Input material section start
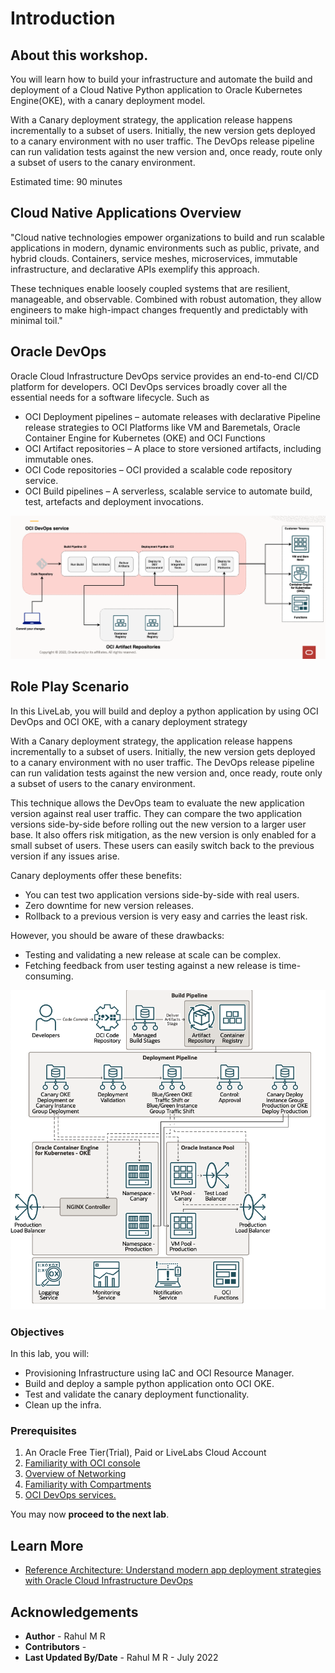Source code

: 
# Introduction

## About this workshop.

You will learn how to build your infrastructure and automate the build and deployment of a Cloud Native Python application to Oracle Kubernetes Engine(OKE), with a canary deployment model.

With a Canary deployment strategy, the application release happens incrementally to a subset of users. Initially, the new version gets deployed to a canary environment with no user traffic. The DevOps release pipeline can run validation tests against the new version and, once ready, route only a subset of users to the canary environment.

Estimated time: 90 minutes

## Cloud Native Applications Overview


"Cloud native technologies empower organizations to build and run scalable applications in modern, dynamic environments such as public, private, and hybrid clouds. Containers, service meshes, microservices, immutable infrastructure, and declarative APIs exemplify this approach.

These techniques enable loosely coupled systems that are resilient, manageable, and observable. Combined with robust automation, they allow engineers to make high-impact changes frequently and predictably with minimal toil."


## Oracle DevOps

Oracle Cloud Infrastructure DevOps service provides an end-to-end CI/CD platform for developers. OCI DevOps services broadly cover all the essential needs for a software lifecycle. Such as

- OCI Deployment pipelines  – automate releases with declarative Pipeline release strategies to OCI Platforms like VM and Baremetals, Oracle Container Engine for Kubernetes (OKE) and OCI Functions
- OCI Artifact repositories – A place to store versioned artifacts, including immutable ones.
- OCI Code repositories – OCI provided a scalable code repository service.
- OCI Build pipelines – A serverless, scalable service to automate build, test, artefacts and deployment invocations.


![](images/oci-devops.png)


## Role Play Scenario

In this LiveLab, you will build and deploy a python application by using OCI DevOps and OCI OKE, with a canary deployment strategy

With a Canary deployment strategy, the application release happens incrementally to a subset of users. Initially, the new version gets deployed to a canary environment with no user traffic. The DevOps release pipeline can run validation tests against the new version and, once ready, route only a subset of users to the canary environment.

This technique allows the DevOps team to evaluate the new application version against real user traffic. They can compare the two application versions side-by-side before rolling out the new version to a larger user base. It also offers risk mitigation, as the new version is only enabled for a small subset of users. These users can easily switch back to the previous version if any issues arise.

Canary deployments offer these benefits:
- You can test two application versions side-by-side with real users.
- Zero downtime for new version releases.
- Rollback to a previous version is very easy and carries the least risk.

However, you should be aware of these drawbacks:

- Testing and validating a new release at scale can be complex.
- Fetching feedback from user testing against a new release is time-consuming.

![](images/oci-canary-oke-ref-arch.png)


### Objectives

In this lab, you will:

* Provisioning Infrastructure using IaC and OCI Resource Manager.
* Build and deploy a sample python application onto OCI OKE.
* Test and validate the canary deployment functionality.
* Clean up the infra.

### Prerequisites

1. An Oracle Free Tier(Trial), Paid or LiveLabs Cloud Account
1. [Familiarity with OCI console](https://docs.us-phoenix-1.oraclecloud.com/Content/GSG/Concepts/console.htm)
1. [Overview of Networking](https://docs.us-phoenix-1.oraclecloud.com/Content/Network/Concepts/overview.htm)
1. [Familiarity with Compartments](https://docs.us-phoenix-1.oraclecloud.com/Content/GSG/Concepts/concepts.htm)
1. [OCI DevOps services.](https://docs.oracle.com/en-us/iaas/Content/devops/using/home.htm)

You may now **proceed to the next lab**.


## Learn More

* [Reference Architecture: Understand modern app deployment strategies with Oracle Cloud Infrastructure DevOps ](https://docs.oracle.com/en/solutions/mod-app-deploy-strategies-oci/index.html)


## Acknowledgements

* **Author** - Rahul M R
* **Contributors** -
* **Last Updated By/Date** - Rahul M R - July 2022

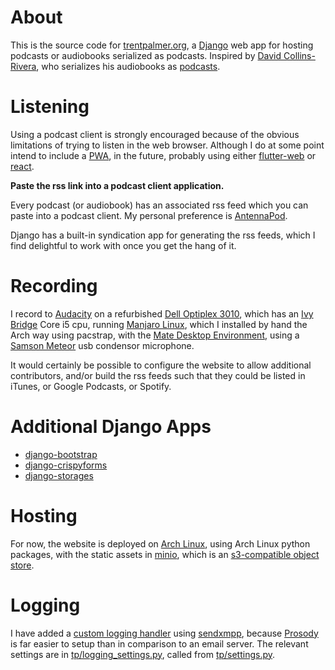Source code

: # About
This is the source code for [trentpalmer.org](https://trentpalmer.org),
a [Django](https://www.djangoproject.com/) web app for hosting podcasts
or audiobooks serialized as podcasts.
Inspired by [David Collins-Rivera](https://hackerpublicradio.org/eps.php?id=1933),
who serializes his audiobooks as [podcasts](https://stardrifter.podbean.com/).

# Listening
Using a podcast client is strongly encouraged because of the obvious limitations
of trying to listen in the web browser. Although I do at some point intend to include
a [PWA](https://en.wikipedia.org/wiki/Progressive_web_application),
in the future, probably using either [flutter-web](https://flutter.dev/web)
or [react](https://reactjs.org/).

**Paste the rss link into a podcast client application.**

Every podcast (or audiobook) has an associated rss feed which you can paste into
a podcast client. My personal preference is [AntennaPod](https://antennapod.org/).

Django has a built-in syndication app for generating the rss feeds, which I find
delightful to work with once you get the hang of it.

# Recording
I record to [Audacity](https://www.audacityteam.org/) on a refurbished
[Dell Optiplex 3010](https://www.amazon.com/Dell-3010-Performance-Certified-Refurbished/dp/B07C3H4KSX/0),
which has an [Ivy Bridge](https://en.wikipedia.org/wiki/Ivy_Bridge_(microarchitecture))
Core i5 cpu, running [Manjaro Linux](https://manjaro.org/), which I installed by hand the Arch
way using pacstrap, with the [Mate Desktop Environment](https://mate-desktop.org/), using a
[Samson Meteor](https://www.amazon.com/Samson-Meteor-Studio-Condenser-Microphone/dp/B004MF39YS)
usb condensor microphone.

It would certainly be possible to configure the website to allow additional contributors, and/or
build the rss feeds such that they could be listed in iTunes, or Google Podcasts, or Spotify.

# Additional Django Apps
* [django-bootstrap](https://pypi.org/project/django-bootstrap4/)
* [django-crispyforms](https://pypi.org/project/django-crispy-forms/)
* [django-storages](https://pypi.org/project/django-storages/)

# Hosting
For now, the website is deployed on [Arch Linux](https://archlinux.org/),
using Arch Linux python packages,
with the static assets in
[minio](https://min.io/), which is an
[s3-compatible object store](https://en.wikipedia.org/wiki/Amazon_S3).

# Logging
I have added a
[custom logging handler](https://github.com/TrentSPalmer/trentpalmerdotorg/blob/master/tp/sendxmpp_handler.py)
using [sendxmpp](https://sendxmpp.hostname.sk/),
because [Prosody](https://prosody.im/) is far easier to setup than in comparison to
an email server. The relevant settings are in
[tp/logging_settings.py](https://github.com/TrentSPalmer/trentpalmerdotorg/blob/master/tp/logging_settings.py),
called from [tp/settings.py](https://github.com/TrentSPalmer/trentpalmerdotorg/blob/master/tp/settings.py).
Input material section end
Task objective: Please retype the data exactly as it appears, but without any of its pictures.

Expected answer:
Source code

: 
# Introduction

## About this workshop.

You will learn how to build your infrastructure and automate the build and deployment of a Cloud Native Python application to Oracle Kubernetes Engine(OKE), with a canary deployment model.

With a Canary deployment strategy, the application release happens incrementally to a subset of users. Initially, the new version gets deployed to a canary environment with no user traffic. The DevOps release pipeline can run validation tests against the new version and, once ready, route only a subset of users to the canary environment.

Estimated time: 90 minutes

## Cloud Native Applications Overview


"Cloud native technologies empower organizations to build and run scalable applications in modern, dynamic environments such as public, private, and hybrid clouds. Containers, service meshes, microservices, immutable infrastructure, and declarative APIs exemplify this approach.

These techniques enable loosely coupled systems that are resilient, manageable, and observable. Combined with robust automation, they allow engineers to make high-impact changes frequently and predictably with minimal toil."


## Oracle DevOps

Oracle Cloud Infrastructure DevOps service provides an end-to-end CI/CD platform for developers. OCI DevOps services broadly cover all the essential needs for a software lifecycle. Such as

- OCI Deployment pipelines  – automate releases with declarative Pipeline release strategies to OCI Platforms like VM and Baremetals, Oracle Container Engine for Kubernetes (OKE) and OCI Functions
- OCI Artifact repositories – A place to store versioned artifacts, including immutable ones.
- OCI Code repositories – OCI provided a scalable code repository service.
- OCI Build pipelines – A serverless, scalable service to automate build, test, artefacts and deployment invocations.


![](images/oci-devops.png)


## Role Play Scenario

In this LiveLab, you will build and deploy a python application by using OCI DevOps and OCI OKE, with a canary deployment strategy

With a Canary deployment strategy, the application release happens incrementally to a subset of users. Initially, the new version gets deployed to a canary environment with no user traffic. The DevOps release pipeline can run validation tests against the new version and, once ready, route only a subset of users to the canary environment.

This technique allows the DevOps team to evaluate the new application version against real user traffic. They can compare the two application versions side-by-side before rolling out the new version to a larger user base. It also offers risk mitigation, as the new version is only enabled for a small subset of users. These users can easily switch back to the previous version if any issues arise.

Canary deployments offer these benefits:
- You can test two application versions side-by-side with real users.
- Zero downtime for new version releases.
- Rollback to a previous version is very easy and carries the least risk.

However, you should be aware of these drawbacks:

- Testing and validating a new release at scale can be complex.
- Fetching feedback from user testing against a new release is time-consuming.

![](images/oci-canary-oke-ref-arch.png)


### Objectives

In this lab, you will:

* Provisioning Infrastructure using IaC and OCI Resource Manager.
* Build and deploy a sample python application onto OCI OKE.
* Test and validate the canary deployment functionality.
* Clean up the infra.

### Prerequisites

1. An Oracle Free Tier(Trial), Paid or LiveLabs Cloud Account
1. [Familiarity with OCI console](https://docs.us-phoenix-1.oraclecloud.com/Content/GSG/Concepts/console.htm)
1. [Overview of Networking](https://docs.us-phoenix-1.oraclecloud.com/Content/Network/Concepts/overview.htm)
1. [Familiarity with Compartments](https://docs.us-phoenix-1.oraclecloud.com/Content/GSG/Concepts/concepts.htm)
1. [OCI DevOps services.](https://docs.oracle.com/en-us/iaas/Content/devops/using/home.htm)

You may now **proceed to the next lab**.


## Learn More

* [Reference Architecture: Understand modern app deployment strategies with Oracle Cloud Infrastructure DevOps ](https://docs.oracle.com/en/solutions/mod-app-deploy-strategies-oci/index.html)


## Acknowledgements

* **Author** - Rahul M R
* **Contributors** -
* **Last Updated By/Date** - Rahul M R - July 2022

Source code

: # About
This is the source code for [trentpalmer.org](https://trentpalmer.org),
a [Django](https://www.djangoproject.com/) web app for hosting podcasts
or audiobooks serialized as podcasts.
Inspired by [David Collins-Rivera](https://hackerpublicradio.org/eps.php?id=1933),
who serializes his audiobooks as [podcasts](https://stardrifter.podbean.com/).

# Listening
Using a podcast client is strongly encouraged because of the obvious limitations
of trying to listen in the web browser. Although I do at some point intend to include
a [PWA](https://en.wikipedia.org/wiki/Progressive_web_application),
in the future, probably using either [flutter-web](https://flutter.dev/web)
or [react](https://reactjs.org/).

**Paste the rss link into a podcast client application.**

Every podcast (or audiobook) has an associated rss feed which you can paste into
a podcast client. My personal preference is [AntennaPod](https://antennapod.org/).

Django has a built-in syndication app for generating the rss feeds, which I find
delightful to work with once you get the hang of it.

# Recording
I record to [Audacity](https://www.audacityteam.org/) on a refurbished
[Dell Optiplex 3010](https://www.amazon.com/Dell-3010-Performance-Certified-Refurbished/dp/B07C3H4KSX/0),
which has an [Ivy Bridge](https://en.wikipedia.org/wiki/Ivy_Bridge_(microarchitecture))
Core i5 cpu, running [Manjaro Linux](https://manjaro.org/), which I installed by hand the Arch
way using pacstrap, with the [Mate Desktop Environment](https://mate-desktop.org/), using a
[Samson Meteor](https://www.amazon.com/Samson-Meteor-Studio-Condenser-Microphone/dp/B004MF39YS)
usb condensor microphone.

It would certainly be possible to configure the website to allow additional contributors, and/or
build the rss feeds such that they could be listed in iTunes, or Google Podcasts, or Spotify.

# Additional Django Apps
* [django-bootstrap](https://pypi.org/project/django-bootstrap4/)
* [django-crispyforms](https://pypi.org/project/django-crispy-forms/)
* [django-storages](https://pypi.org/project/django-storages/)

# Hosting
For now, the website is deployed on [Arch Linux](https://archlinux.org/),
using Arch Linux python packages,
with the static assets in
[minio](https://min.io/), which is an
[s3-compatible object store](https://en.wikipedia.org/wiki/Amazon_S3).

# Logging
I have added a
[custom logging handler](https://github.com/TrentSPalmer/trentpalmerdotorg/blob/master/tp/sendxmpp_handler.py)
using [sendxmpp](https://sendxmpp.hostname.sk/),
because [Prosody](https://prosody.im/) is far easier to setup than in comparison to
an email server. The relevant settings are in
[tp/logging_settings.py](https://github.com/TrentSPalmer/trentpalmerdotorg/blob/master/tp/logging_settings.py),
called from [tp/settings.py](https://github.com/TrentSPalmer/trentpalmerdotorg/blob/master/tp/settings.py).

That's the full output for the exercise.